** Opening DATASET ENTRIES block **

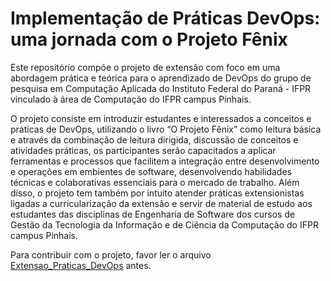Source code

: # Implementação de Práticas DevOps: uma jornada com o Projeto Fênix

Este repositório compõe o projeto de extensão com foco em uma abordagem prática e teórica para o aprendizado de DevOps do grupo de pesquisa em Computação Aplicada do Instituto Federal do Paraná - IFPR vinculado à área de Computação do IFPR campus Pinhais. 

O projeto consiste em introduzir estudantes e interessados a conceitos e práticas de DevOps, utilizando o livro “O Projeto Fênix” como leitura básica e através da combinação de leitura dirigida, discussão de conceitos e atividades práticas, os participantes serão capacitados a aplicar ferramentas e processos que facilitem a integração entre desenvolvimento e operações em embientes de software, desenvolvendo habilidades técnicas e colaborativas essenciais para o mercado de trabalho. Além disso, o projeto tem também por intuito atender práticas extensionistas ligadas a curricularização da extensão e servir de material de estudo aos estudantes das disciplinas de Engenharia de Software dos cursos de Gestão da Tecnologia da Informação e de Ciência da Computação do IFPR campus Pinhais. 

Para contribuir com o projeto, favor ler o arquivo [Extensao_Praticas_DevOps](https://github.com/lauriana/Praticas-DevOps/blob/main/Extensao_Praticas_DevOps.pdf) antes.
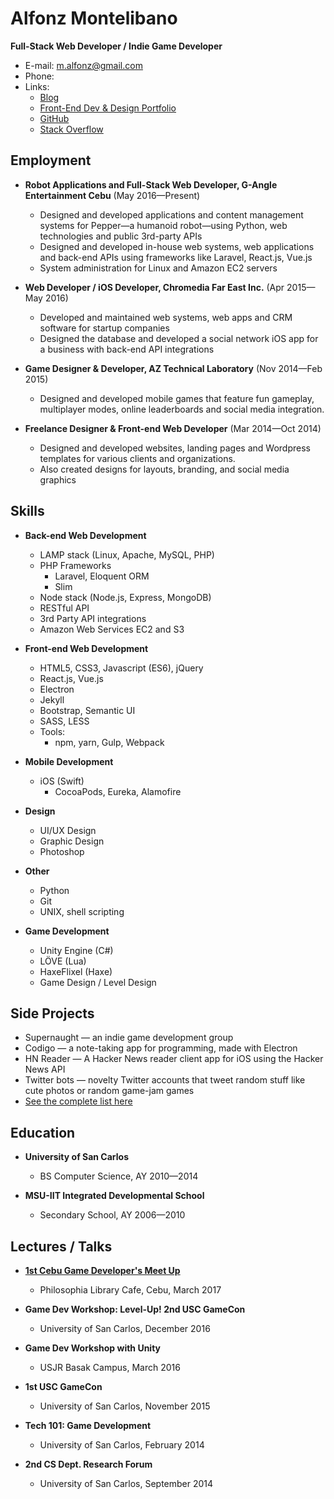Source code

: # Alfonz Montelibano
**Full-Stack Web Developer / Indie Game Developer**

- E-mail: [m.alfonz@gmail.com](mailto:m.alfonz@gmail.com)
- Phone:
- Links:
	- [Blog](http://alphonsus.github.io)
	- [Front-End Dev & Design Portfolio](http://alphonsus.github.io/portfolio)
	- [GitHub](http://github.com/alfonzm)
	- [Stack Overflow](http://stackoverflow.com/users/4007220/alphonsus)

## Employment

- **Robot Applications and Full-Stack Web Developer, G-Angle Entertainment Cebu** (May 2016—Present)
  - Designed and developed applications and content management systems for Pepper—a humanoid robot—using Python, web technologies and public 3rd-party APIs
  - Designed and developed in-house web systems, web applications and back-end APIs using frameworks like Laravel, React.js, Vue.js
  - System administration for Linux and Amazon EC2 servers

- **Web Developer / iOS Developer, Chromedia Far East Inc.** (Apr 2015—May 2016)
  - Developed and maintained web systems, web apps and CRM software for startup companies
  - Designed the database and developed a social network iOS app for a business with back-end API integrations

- **Game Designer & Developer, AZ Technical Laboratory** (Nov 2014—Feb 2015)
  - Designed and developed mobile games that feature fun gameplay, multiplayer modes, online leaderboards and social media integration.

- **Freelance Designer & Front-end Web Developer** (Mar 2014—Oct 2014)
  - Designed and developed websites, landing pages and Wordpress templates for various clients and organizations.
  - Also created designs for layouts, branding, and social media graphics

## Skills

- **Back-end Web Development**
	- LAMP stack (Linux, Apache, MySQL, PHP)
	- PHP Frameworks
	  - Laravel, Eloquent ORM
	  - Slim
	- Node stack (Node.js, Express, MongoDB)
	- RESTful API
	- 3rd Party API integrations
	- Amazon Web Services EC2 and S3

- **Front-end Web Development**
	- HTML5, CSS3, Javascript (ES6), jQuery
	- React.js, Vue.js
	- Electron
	- Jekyll
	- Bootstrap, Semantic UI
	- SASS, LESS
	- Tools:
		- npm, yarn, Gulp, Webpack

- **Mobile Development**
  - iOS (Swift)
  	- CocoaPods, Eureka, Alamofire

- **Design**
  - UI/UX Design
  - Graphic Design
  - Photoshop
  
- **Other**
  - Python
  - Git
  - UNIX, shell scripting

- **Game Development**
  - Unity Engine (C#)
  - LÖVE (Lua)
  - HaxeFlixel (Haxe)
  - Game Design / Level Design
  
## Side Projects
- Supernaught — an indie game development group
- Codigo — a note-taking app for programming, made with Electron
- HN Reader — A Hacker News reader client app for iOS using the Hacker News API
- Twitter bots — novelty Twitter accounts that tweet random stuff like cute photos or random game-jam games
- [See the complete list here](http://alphonsus.github.io/projects)

## Education

- **University of San Carlos**
  - BS Computer Science, AY 2010—2014

- **MSU-IIT Integrated Developmental School**
  - Secondary School, AY 2006—2010

## Lectures / Talks

- **[1st Cebu Game Developer's Meet Up](https://www.meetup.com/CebuGameDev/events/238164546/)**
  - Philosophia Library Cafe, Cebu, March 2017

- **Game Dev Workshop: Level-Up! 2nd USC GameCon**
  - University of San Carlos, December 2016

- **Game Dev Workshop with Unity**
  - USJR Basak Campus, March 2016

- **1st USC GameCon**
  - University of San Carlos, November 2015

- **Tech 101: Game Development**
  - University of San Carlos, February 2014

- **2nd CS Dept. Research Forum**
  - University of San Carlos, September 2014
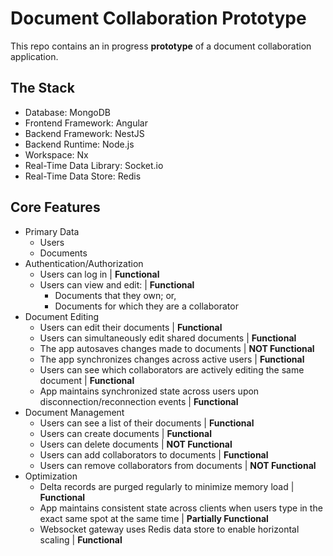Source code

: # Document Collaboration Prototype

This repo contains an in progress **prototype** of a document collaboration application.

## The Stack

* Database: MongoDB
* Frontend Framework: Angular
* Backend Framework: NestJS
* Backend Runtime: Node.js
* Workspace: Nx
* Real-Time Data Library: Socket.io
* Real-Time Data Store: Redis

## Core Features

* Primary Data
  * Users
  * Documents
* Authentication/Authorization
  * Users can log in | **Functional**
  * Users can view and edit: | **Functional**
    * Documents that they own; or,
    * Documents for which they are a collaborator
* Document Editing
  * Users can edit their documents | **Functional**
  * Users can simultaneously edit shared documents | **Functional**
  * The app autosaves changes made to documents | **NOT Functional**
  * The app synchronizes changes across active users | **Functional**
  * Users can see which collaborators are actively editing the same document | **Functional**
  * App maintains synchronized state across users upon disconnection/reconnection events | **Functional**
* Document Management
  * Users can see a list of their documents | **Functional**
  * Users can create documents | **Functional**
  * Users can delete documents | **NOT Functional**
  * Users can add collaborators to documents | **Functional**
  * Users can remove collaborators from documents | **NOT Functional**
* Optimization
  * Delta records are purged regularly to minimize memory load | **Functional**
  * App maintains consistent state across clients when users type in the exact same spot at the same time | **Partially Functional**
  * Websocket gateway uses Redis data store to enable horizontal scaling | **Functional**

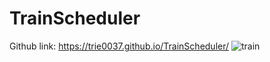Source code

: # TrainScheduler
Github link: https://trie0037.github.io/TrainScheduler/
![train](https://user-images.githubusercontent.com/38965016/45905359-b51b5e00-bdb5-11e8-8ffe-4ef868a8c43d.png)
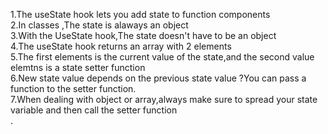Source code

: <!-- Summary of UseState  -->
1.The useState hook lets you add state to function components </br> 
2.In classes ,The state is alaways an object  </br> 
3.With the UseState hook,The state doesn't have to be an object  </br> 
4.The useState hook returns an array with 2 elements  </br> 
5.The first elements is the current value of the state,and the second value elemtns is a state setter function  </br> 
6.New state value depends on the previous state value ?You can pass a function to the  setter function.  </br> 
7.When dealing with object or array,always make sure  to spread your state variable and then call the setter function  </br> 
.
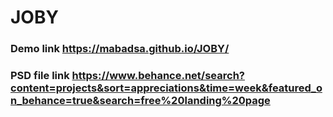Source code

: # JOBY
### Demo link  https://mabadsa.github.io/JOBY/
### PSD file link https://www.behance.net/search?content=projects&sort=appreciations&time=week&featured_on_behance=true&search=free%20landing%20page


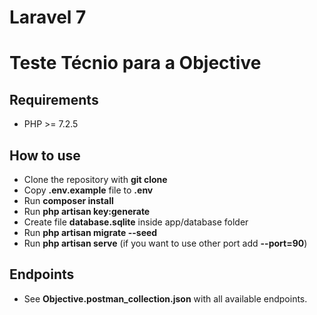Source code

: # Laravel 7 
# Teste Técnio para a Objective

## Requirements

- PHP >= 7.2.5

## How to use

- Clone the repository with __git clone__
- Copy __.env.example__ file to __.env__
- Run __composer install__
- Run __php artisan key:generate__
- Create file __database.sqlite__ inside app/database folder
- Run __php artisan migrate --seed__
- Run __php artisan serve__ (if you want to use other port add __--port=90__)

## Endpoints

- See __Objective.postman_collection.json__ with all available endpoints.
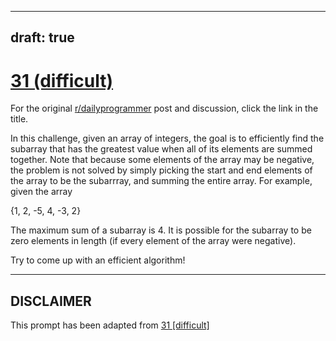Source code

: ---
draft: true
----

# [31 (difficult)](https://www.reddit.com/r/dailyprogrammer/comments/rg2dj/3272012_challenge_31_difficult/)

For the original [r/dailyprogrammer](https://www.reddit.com/r/dailyprogrammer/) post and discussion, click the link in the title.

In this challenge, given an array of integers, the goal is to efficiently find the subarray that has the greatest value when all of its elements are summed together. Note that because some elements of the array may be negative, the problem is not solved by simply picking the start and end elements of the array to be the subarrray, and summing the entire array. 
For example, given the array

{1, 2, -5, 4, -3, 2}

The maximum sum of a subarray is 4. It is possible for the subarray to be zero elements in length (if every element of the array were negative). 

Try to come up with an efficient algorithm!


----
## **DISCLAIMER**
This prompt has been adapted from [31 [difficult]](https://www.reddit.com/r/dailyprogrammer/comments/rg2dj/3272012_challenge_31_difficult/
)
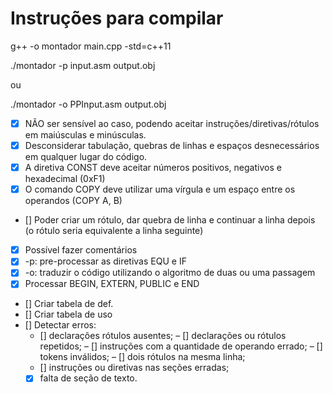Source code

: # Instruções para compilar
g++ -o montador main.cpp -std=c++11

./montador -p input.asm output.obj

ou

./montador -o PPInput.asm output.obj


- [X] NÃO ser sensível ao caso, podendo aceitar instruções/diretivas/rótulos em maiúsculas e minúsculas.
- [X] Desconsiderar tabulação, quebras de linhas e espaços desnecessários em qualquer lugar do código.
- [X] A diretiva CONST deve aceitar números positivos, negativos e hexadecimal (0xF1)
- [X] O comando COPY deve utilizar uma vírgula e um espaço entre os operandos (COPY A, B)
- [] Poder criar um rótulo, dar quebra de linha e continuar a linha depois (o rótulo seria equivalente a linha seguinte)
- [X] Possível fazer comentários
- [X] -p: pre-processar as diretivas EQU e IF
- [X] -o: traduzir o código utilizando o algoritmo de duas ou uma passagem
- [X] Processar BEGIN, EXTERN, PUBLIC e END
- [] Criar tabela de def.
- [] Criar tabela de uso
- [] Detectar erros:
    - [] declarações rótulos ausentes;
    – [] declarações ou rótulos repetidos;
    – [] instruções com a quantidade de operando errado;
    – [] tokens inválidos;
    – [] dois rótulos na mesma linha;
    - [] instruções ou diretivas nas seções erradas;
    - [X] falta de seção de texto.
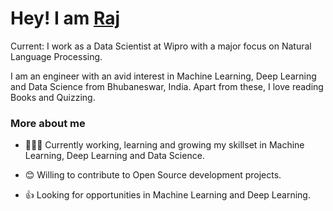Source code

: <!--<img src="https://github.com/rajdas2001/rajdas2001/blob/master/banner.png">-->

<h1>Hey! I am <a href="https://rajdas2001.github.io/rajdas/">Raj</a> </h1>

<p align = "center">

</p>
<p>Current: I work as a Data Scientist at Wipro with a major focus on Natural Language Processing.
   <p>I am an engineer with an avid interest in Machine Learning, Deep Learning and Data Science from Bhubaneswar, India. Apart from these, I love reading Books and Quizzing. <p>
   
   
   <h3>More about me</h3>
   
 
   
- 👨🏽‍💻 Currently working, learning and growing my skillset in Machine Learning, Deep Learning and Data Science.
- 😊 Willing to contribute to Open Source development projects.
- 👍 Looking for opportunities in Machine Learning and Deep Learning.


   <p></p>

<!--
<p align = "center">
<img src="https://github.com/rajdas2001/rajdas2001/blob/master/ws.gif">
</p>
--> 
   



<!--
**rajdas2001/rajdas2001** is a ✨ _special_ ✨ repository because its `README.md` (this file) appears on your GitHub profile.

Here are some ideas to get you started:

- 🔭 I’m currently working on ...
- 🌱 I’m currently learning ...
- 👯 I’m looking to collaborate on ...
- 🤔 I’m looking for help with ...
- 💬 Ask me about ...
- 📫 How to reach me: ...
- 😄 Pronouns: ...
- ⚡ Fun fact: ...
-->
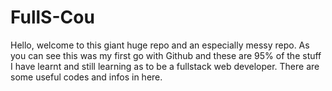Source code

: # FullS-Cou
Hello, welcome to this giant huge repo and an especially messy repo. As you can see this was my first go with Github and these are 95% of the stuff I have learnt and still learning as to be a fullstack web developer. There are some useful codes and infos in here.
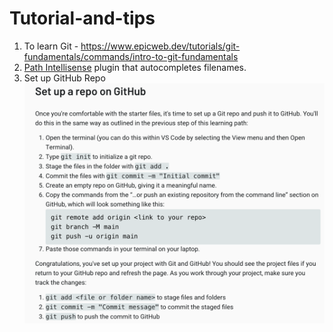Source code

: # Tutorial-and-tips 

1. To learn Git - https://www.epicweb.dev/tutorials/git-fundamentals/commands/intro-to-git-fundamentals
2. [Path Intellisense](https://marketplace.visualstudio.com/items?itemName=christian-kohler.path-intellisense) plugin that autocompletes filenames.
3. Set up GitHub Repo 
![image](assets/SetupRepo.png)
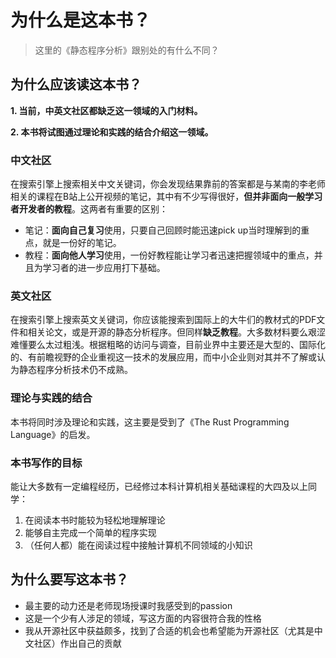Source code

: # 为什么是这本书？

> 这里的《静态程序分析》跟别处的有什么不同？

## 为什么应该读这本书？

**1. 当前，中英文社区都缺乏这一领域的入门材料。**

**2. 本书将试图通过理论和实践的结合介绍这一领域。**

### 中文社区

在搜索引擎上搜索相关中文关键词，你会发现结果靠前的答案都是与某南的李老师相关的课程在B站上公开视频的笔记，其中有不少写得很好，**但并非面向一般学习者开发者的教程**。这两者有重要的区别：

* 笔记：**面向自己复习**使用，只要自己回顾时能迅速pick up当时理解到的重点，就是一份好的笔记。
* 教程：**面向他人学习**使用，一份好教程能让学习者迅速把握领域中的重点，并且为学习者的进一步应用打下基础。

### 英文社区

在搜索引擎上搜索英文关键词，你应该能搜索到国际上的大牛们的教材式的PDF文件和相关论文，或是开源的静态分析程序。但同样**缺乏教程**。大多数材料要么艰涩难懂要么太过粗浅。根据粗略的访问与调查，目前业界中主要还是大型的、国际化的、有前瞻视野的企业重视这一技术的发展应用，而中小企业则对其并不了解或认为静态程序分析技术仍不成熟。

### 理论与实践的结合

本书将同时涉及理论和实践，这主要是受到了《The Rust Programming Language》的启发。

### 本书写作的目标

能让大多数有一定编程经历，已经修过本科计算机相关基础课程的大四及以上同学：

1. 在阅读本书时能较为轻松地理解理论
2. 能够自主完成一个简单的程序实现
3. （任何人都）能在阅读过程中接触计算机不同领域的小知识

## 为什么要写这本书？

* 最主要的动力还是老师现场授课时我感受到的passion
* 这是一个少有人涉足的领域，写这方面的内容很符合我的性格
* 我从开源社区中获益颇多，找到了合适的机会也希望能为开源社区（尤其是中文社区）作出自己的贡献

** Closing DATASET ENTRIES block **

> YOUR GOAL: Quote, please, every line of the material above from its start through the line that has "Este repositório compõe", reproducing the words exactly and dropping any images.

> ANSWER TO THIS EXERCISE:
Source code

: # Implementação de Práticas DevOps: uma jornada com o Projeto Fênix

Este repositório compõe o projeto de extensão com foco em uma abordagem prática e teórica para o aprendizado de DevOps do grupo de pesquisa em Computação Aplicada do Instituto Federal do Paraná - IFPR vinculado à área de Computação do IFPR campus Pinhais. 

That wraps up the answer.